Mon métier possède plusieurs facettes. La principale, et la plus importante, est la fabrication de violons, altos, violoncelles, contrebasses et violes de gambe. J’assure également la restauration et la maintenance des instruments, ainsi que la location pour les enfants et adultes souhaitant s’initier à la pratique musicale. Je collabore notamment avec l’école de musique du Vigan, en prenant soin de leurs instruments et en réparant, entre autres, des archets cassés !

Qu’est-ce qui t’a motivée à installer ton activité en Sud Cévennes ?

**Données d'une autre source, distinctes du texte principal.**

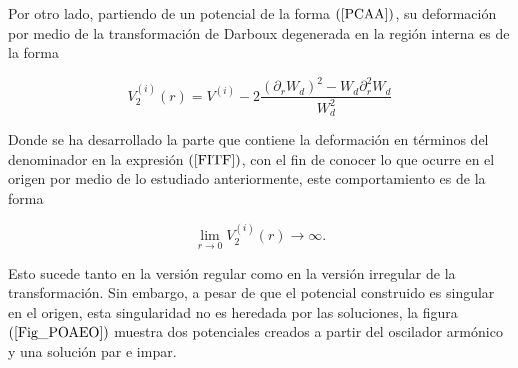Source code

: Por otro lado, partiendo de un potencial de la forma $(\ref{PCAA})$, su deformación por medio de la transformación de Darboux degenerada en la región interna es de la forma

\begin{equation}
V_2^{(i)}(r) = V^{(i)} - 2 \frac{(\partial_r W_d)^2 - W_d \partial^2_r W_d}{W_d^2} \label{PDTWd}
\end{equation}

Donde se ha desarrollado la parte que contiene la deformación en términos del denominador en la expresión $(\ref{FITF})$, con el fin de conocer lo que ocurre en el origen por medio de lo estudiado anteriormente, este comportamiento es de la forma

\begin{equation*}
\lim_{r \to 0} V_2^{(i)}(r) \rightarrow \infty.
\end{equation*}

Esto sucede tanto en la versión regular como en la versión irregular de la transformación. Sin embargo, a pesar de que el potencial construido es singular en el origen, esta singularidad no es heredada por las soluciones, la figura $(\ref{Fig_POAEO})$ muestra dos potenciales creados a partir del oscilador armónico y una solución par e impar.

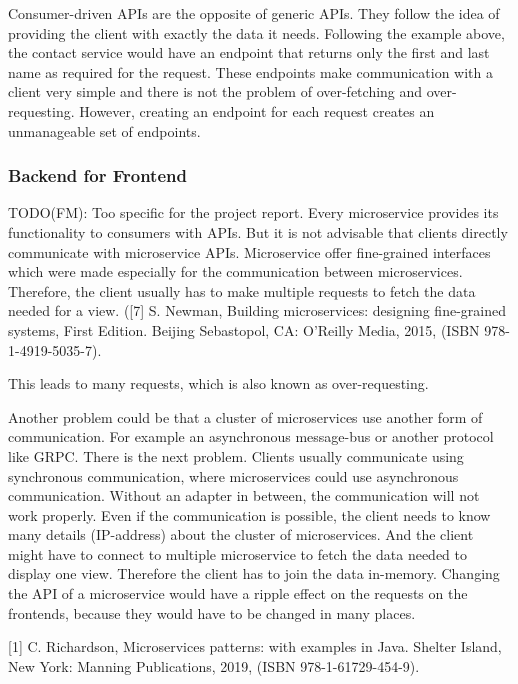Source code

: Consumer-driven APIs are the opposite of generic APIs. They follow the idea of providing the client with exactly the data it needs. Following the example above, the contact service would have an endpoint that returns only the first and last name as required for the request. These endpoints make communication with a client very simple and there is not the problem of over-fetching and over-requesting. However, creating an endpoint for each request creates an unmanageable set of endpoints. \cite{misc:2019:leitner:backend-for-frontends}

\subsubsection{Backend for Frontend}

\ifshowUnusedContent
TODO(FM): Too specific for the project report.
Every microservice provides its functionality to consumers with APIs. But it is not advisable that clients directly communicate with microservice APIs. Microservice offer fine-grained interfaces which were made especially for the communication between microservices. Therefore, the client usually has to make multiple requests to fetch the data needed for a view. ([7] S. Newman, Building microservices: designing fine-grained systems, First Edition. Beijing Sebastopol, CA: O’Reilly Media, 2015, (ISBN 978-1-4919-5035-7).

This leads to many requests, which is also known as over-requesting.

Another problem could be that a cluster of microservices use another form of communication. For example an asynchronous message-bus or another protocol like GRPC. There is the next problem. Clients usually communicate using synchronous communication, where microservices could use asynchronous communication. Without an adapter in between, the communication will not work properly. Even if the communication is possible, the client needs to know many details (IP-address) about the cluster of microservices. And the client might have to connect to multiple microservice to fetch the data needed to display one view. Therefore the client has to join the data in-memory. Changing the API of a microservice would have a ripple effect on the requests on the frontends, because they would have to be changed in many places.

[1] C. Richardson, Microservices patterns: with examples in Java. Shelter Island, New York: Manning Publications, 2019, (ISBN 978-1-61729-454-9).

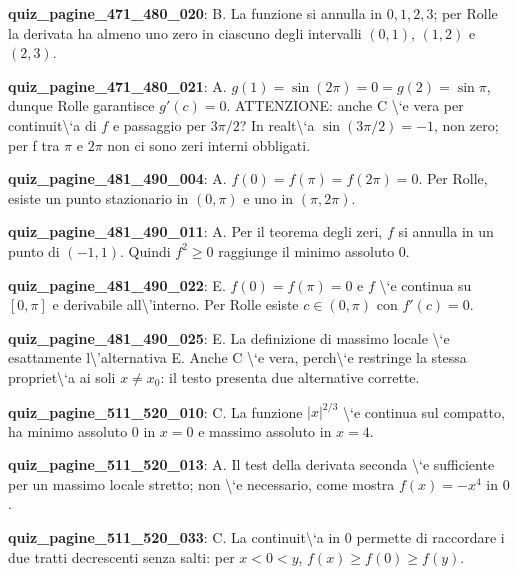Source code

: \documentclass[11pt,a4paper]{article}
\newcounter{quiz}
\begin{document}
\noindent\textbf{quiz\_pagine\_471\_480\_020}: B. La funzione si annulla in $0,1,2,3$; per Rolle la derivata ha almeno uno zero in ciascuno degli intervalli $(0,1)$, $(1,2)$ e $(2,3)$.\par\medskip
\noindent\textbf{quiz\_pagine\_471\_480\_021}: A. $g(1)=\sin(2\pi)=0=g(2)=\sin\pi$, dunque Rolle garantisce $g'(c)=0$. ATTENZIONE: anche C \textbackslash{}`e vera per continuit\textbackslash{}`a di $f$ e passaggio per $3\pi/2$? In realt\textbackslash{}`a $\sin(3\pi/2)=-1$, non zero; per f tra $\pi$ e $2\pi$ non ci sono zeri interni obbligati.\par\medskip
\noindent\textbf{quiz\_pagine\_481\_490\_004}: A. $f(0)=f(\pi)=f(2\pi)=0$. Per Rolle, esiste un punto stazionario in $(0,\pi)$ e uno in $(\pi,2\pi)$.\par\medskip
\noindent\textbf{quiz\_pagine\_481\_490\_011}: A. Per il teorema degli zeri, $f$ si annulla in un punto di $(-1,1)$. Quindi $f^2\ge0$ raggiunge il minimo assoluto $0$.\par\medskip
\noindent\textbf{quiz\_pagine\_481\_490\_022}: E. $f(0)=f(\pi)=0$ e $f$ \textbackslash{}`e continua su $[0,\pi]$ e derivabile all\textbackslash{}'interno. Per Rolle esiste $c\in(0,\pi)$ con $f\prime(c)=0$.\par\medskip
\noindent\textbf{quiz\_pagine\_481\_490\_025}: E. La definizione di massimo locale \textbackslash{}`e esattamente l\textbackslash{}'alternativa E. Anche C \textbackslash{}`e vera, perch\textbackslash{}`e restringe la stessa propriet\textbackslash{}`a ai soli $x\ne x_0$: il testo presenta due alternative corrette.\par\medskip
\noindent\textbf{quiz\_pagine\_511\_520\_010}: C. La funzione $|x|^{2/3}$ \textbackslash{}`e continua sul compatto, ha minimo assoluto $0$ in $x=0$ e massimo assoluto in $x=4$.\par\medskip
\noindent\textbf{quiz\_pagine\_511\_520\_013}: A. Il test della derivata seconda \textbackslash{}`e sufficiente per un massimo locale stretto; non \textbackslash{}`e necessario, come mostra $f(x)=-x^4$ in $0$.\par\medskip
\noindent\textbf{quiz\_pagine\_511\_520\_033}: C. La continuit\textbackslash{}`a in $0$ permette di raccordare i due tratti decrescenti senza salti: per $x<0<y$, $f(x)\ge f(0)\ge f(y)$.\par\medskip
\end{document}
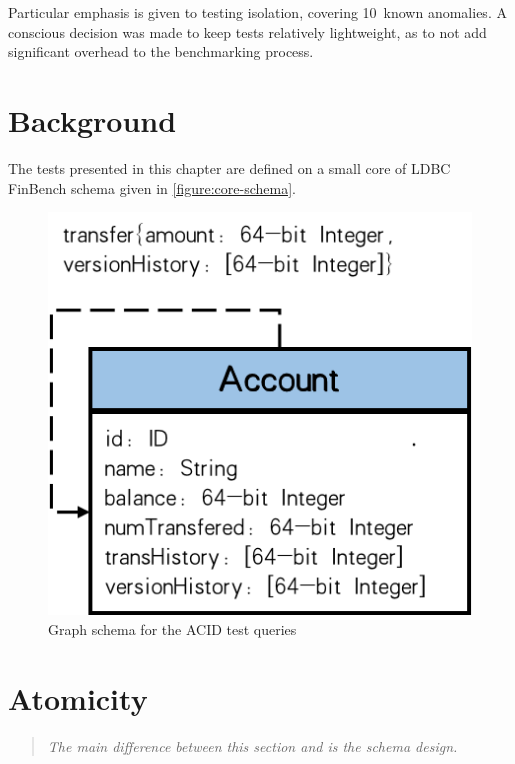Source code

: Particular emphasis is given to testing isolation, covering 10~known anomalies.
A conscious decision was made to keep tests relatively lightweight, as to not 
add significant overhead to the benchmarking process.

\section{Background}

The tests presented in this chapter are defined on a small core of LDBC FinBench
schema given in \autoref{figure:core-schema}.

\begin{figure}[htbp]
    \centering
    \includegraphics[scale=0.5]{figures/acid/acid-schema}
    \caption{Graph schema for the ACID test queries}
    \label{figure:core-schema}
\end{figure}

\begin{figure}[h]
  \centering
  
\end{figure}

\section{Atomicity}

\begin{quote}
  \textit{The main difference between this section and \ldbcsnb\xspace
          is the schema design.
  }
\end{quote}

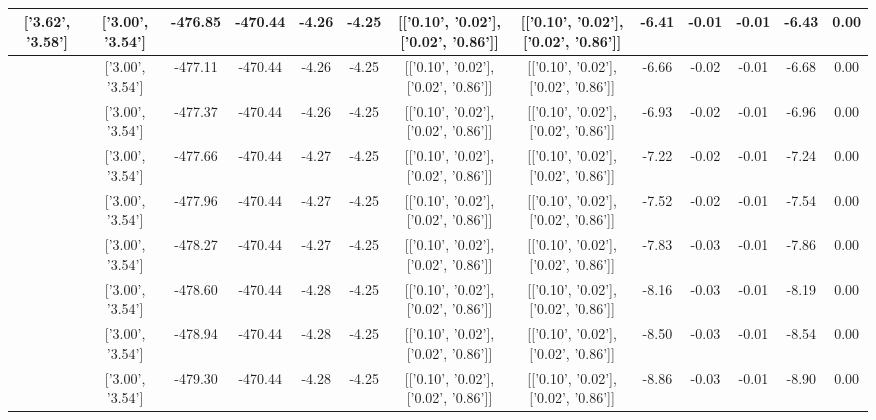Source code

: \begin{table}[htbp]
\begin{adjustbox}{angle=90}
\begin{tabular}{|c|c|c|c|c|c|c|c|c|c|c|c|c|}
 ['3.62', '3.58'] & ['3.00', '3.54'] & -476.85 & -470.44 & -4.26 & -4.25 & [['0.10', '0.02'], ['0.02', '0.86']] & [['0.10', '0.02'], ['0.02', '0.86']] & -6.41 & -0.01 & -0.01 & -6.43 & 0.00\\ \hline
 ['3.66', '3.58'] & ['3.00', '3.54'] & -477.11 & -470.44 & -4.26 & -4.25 & [['0.10', '0.02'], ['0.02', '0.86']] & [['0.10', '0.02'], ['0.02', '0.86']] & -6.66 & -0.02 & -0.01 & -6.68 & 0.00\\ \hline
 ['3.70', '3.59'] & ['3.00', '3.54'] & -477.37 & -470.44 & -4.26 & -4.25 & [['0.10', '0.02'], ['0.02', '0.86']] & [['0.10', '0.02'], ['0.02', '0.86']] & -6.93 & -0.02 & -0.01 & -6.96 & 0.00\\ \hline
 ['3.74', '3.59'] & ['3.00', '3.54'] & -477.66 & -470.44 & -4.27 & -4.25 & [['0.10', '0.02'], ['0.02', '0.86']] & [['0.10', '0.02'], ['0.02', '0.86']] & -7.22 & -0.02 & -0.01 & -7.24 & 0.00\\ \hline
 ['3.78', '3.59'] & ['3.00', '3.54'] & -477.96 & -470.44 & -4.27 & -4.25 & [['0.10', '0.02'], ['0.02', '0.86']] & [['0.10', '0.02'], ['0.02', '0.86']] & -7.52 & -0.02 & -0.01 & -7.54 & 0.00\\ \hline
 ['3.81', '3.59'] & ['3.00', '3.54'] & -478.27 & -470.44 & -4.27 & -4.25 & [['0.10', '0.02'], ['0.02', '0.86']] & [['0.10', '0.02'], ['0.02', '0.86']] & -7.83 & -0.03 & -0.01 & -7.86 & 0.00\\ \hline
 ['3.85', '3.60'] & ['3.00', '3.54'] & -478.60 & -470.44 & -4.28 & -4.25 & [['0.10', '0.02'], ['0.02', '0.86']] & [['0.10', '0.02'], ['0.02', '0.86']] & -8.16 & -0.03 & -0.01 & -8.19 & 0.00\\ \hline
 ['3.89', '3.60'] & ['3.00', '3.54'] & -478.94 & -470.44 & -4.28 & -4.25 & [['0.10', '0.02'], ['0.02', '0.86']] & [['0.10', '0.02'], ['0.02', '0.86']] & -8.50 & -0.03 & -0.01 & -8.54 & 0.00\\ \hline
 ['3.93', '3.60'] & ['3.00', '3.54'] & -479.30 & -470.44 & -4.28 & -4.25 & [['0.10', '0.02'], ['0.02', '0.86']] & [['0.10', '0.02'], ['0.02', '0.86']] & -8.86 & -0.03 & -0.01 & -8.90 & 0.00\\ \hline
            \end{tabular}
        \end{adjustbox}
        \caption{}
        \label{}
    \end{table}
    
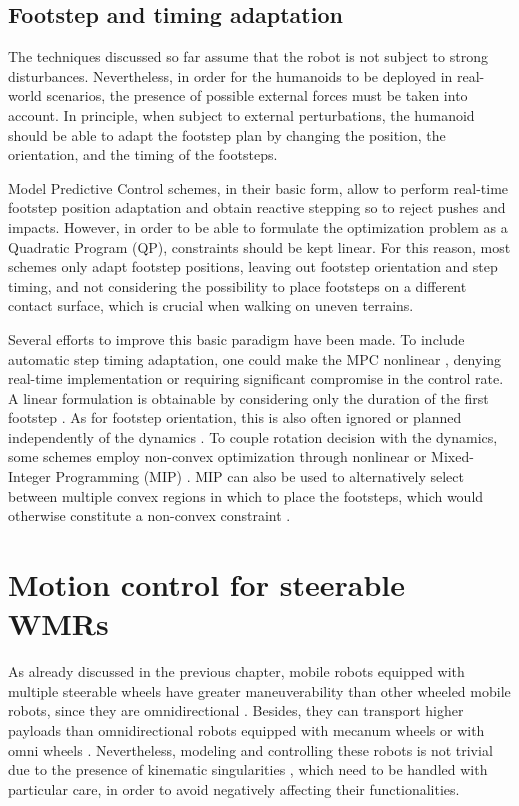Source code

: \subsection{Footstep and timing adaptation}
The techniques discussed so far assume that the robot is not subject to strong 
disturbances. Nevertheless, in order for the humanoids to be deployed in
real-world scenarios, the presence of possible external forces must be taken 
into account. In principle, when subject
to external perturbations, the humanoid should be able to adapt the footstep plan
by changing the position, the orientation, and the timing of the footsteps.

Model Predictive Control schemes, in their basic form, allow to
perform real-time footstep position adaptation \cite{Herdt2010IROS} and obtain
reactive stepping so to reject pushes and impacts. However, in order to be
able to formulate the optimization problem as a Quadratic Program (QP),
constraints should be kept linear. For this reason, most schemes only adapt
footstep positions, leaving out footstep orientation and step timing, and not
considering the possibility to place footsteps on a different contact surface,
which is crucial when walking on uneven terrains.

Several efforts to improve this basic paradigm have been made. To include
automatic step timing adaptation, one could make the MPC nonlinear
\cite{Maximo2020MIQPAutomaticWalking,Bohorquez2017AdaptiveStepDuration,
Caron2017Whentomakeastep,Aurelien2014IROS}, denying real-time implementation or
requiring significant compromise in the control rate. A linear formulation is
obtainable by considering only the duration of the first footstep
\cite{Smaldone2021FeasibilityDrivenSTA,Khadiv2020StepTimingAdaptation}.
As for footstep orientation, this is also often ignored or planned independently
of the dynamics \cite{Herdt2010IROS}. To couple rotation decision with the
dynamics, some schemes employ non-convex optimization through nonlinear
\cite{Naveau2017RAL,Bohorquez2018AdaptiveStepRotation} or Mixed-Integer
Programming (MIP) \cite{Maximo2020MIQPAutomaticWalking}.
MIP can also be used to alternatively select between multiple convex regions
in which to place the footsteps, which would otherwise constitute a
non-convex constraint \cite{Aceituno2018RAL,Deits2014FootstepPlanningMIQCQP}.

\section{Motion control for steerable WMRs}
As already discussed in the previous chapter, mobile robots equipped with
multiple steerable wheels
have greater maneuverability than other wheeled mobile robots, since they are
omnidirectional \cite{RobuffoGiordano2009ICRA}. Besides, they can transport
higher payloads than omnidirectional robots equipped with mecanum wheels
\cite{Dickerson1991ControlOminidirectionalRobotwithMecaumWheels} or
with omni wheels \cite{Blumrich1974OmnidirectionalWheel}.
Nevertheless, modeling and controlling these robots is not
trivial due to the presence of kinematic singularities \cite{Sorour2017RAL},
which need to be handled with particular care, in order to avoid negatively
affecting their functionalities.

A mon retour en France en 2017 j’ai ouvert mon premier atelier à Béziers. Cependant, avec mon conjoint, nous étions amoureux de la région et profitions de week-ends pour nous évader dans les Gorges de la Vis, près de Gorniès. Peu à peu, nous avons décidé de nous y installer et avons racheté l’ancienne usine de bonneterie. Après un an et demi de travaux pour aménager l’atelier, nous avons acquis notre maison et nous y sommes définitivement installés en 2022.

Quelles sont les étapes de fabrication d’un instrument ?

Le processus de création varie selon chaque instrument. Tout commence par le choix du bois, élément essentiel puisqu’il influence la sonorité. En lutherie traditionnelle, l’érable est utilisé pour le fond, les éclisses et le manche, l’épicéa pour la table, et l’ébène pour la touche. Pour les violes de gambe, d’autres essences comme le noyer ou le cerisier peuvent être privilégiées.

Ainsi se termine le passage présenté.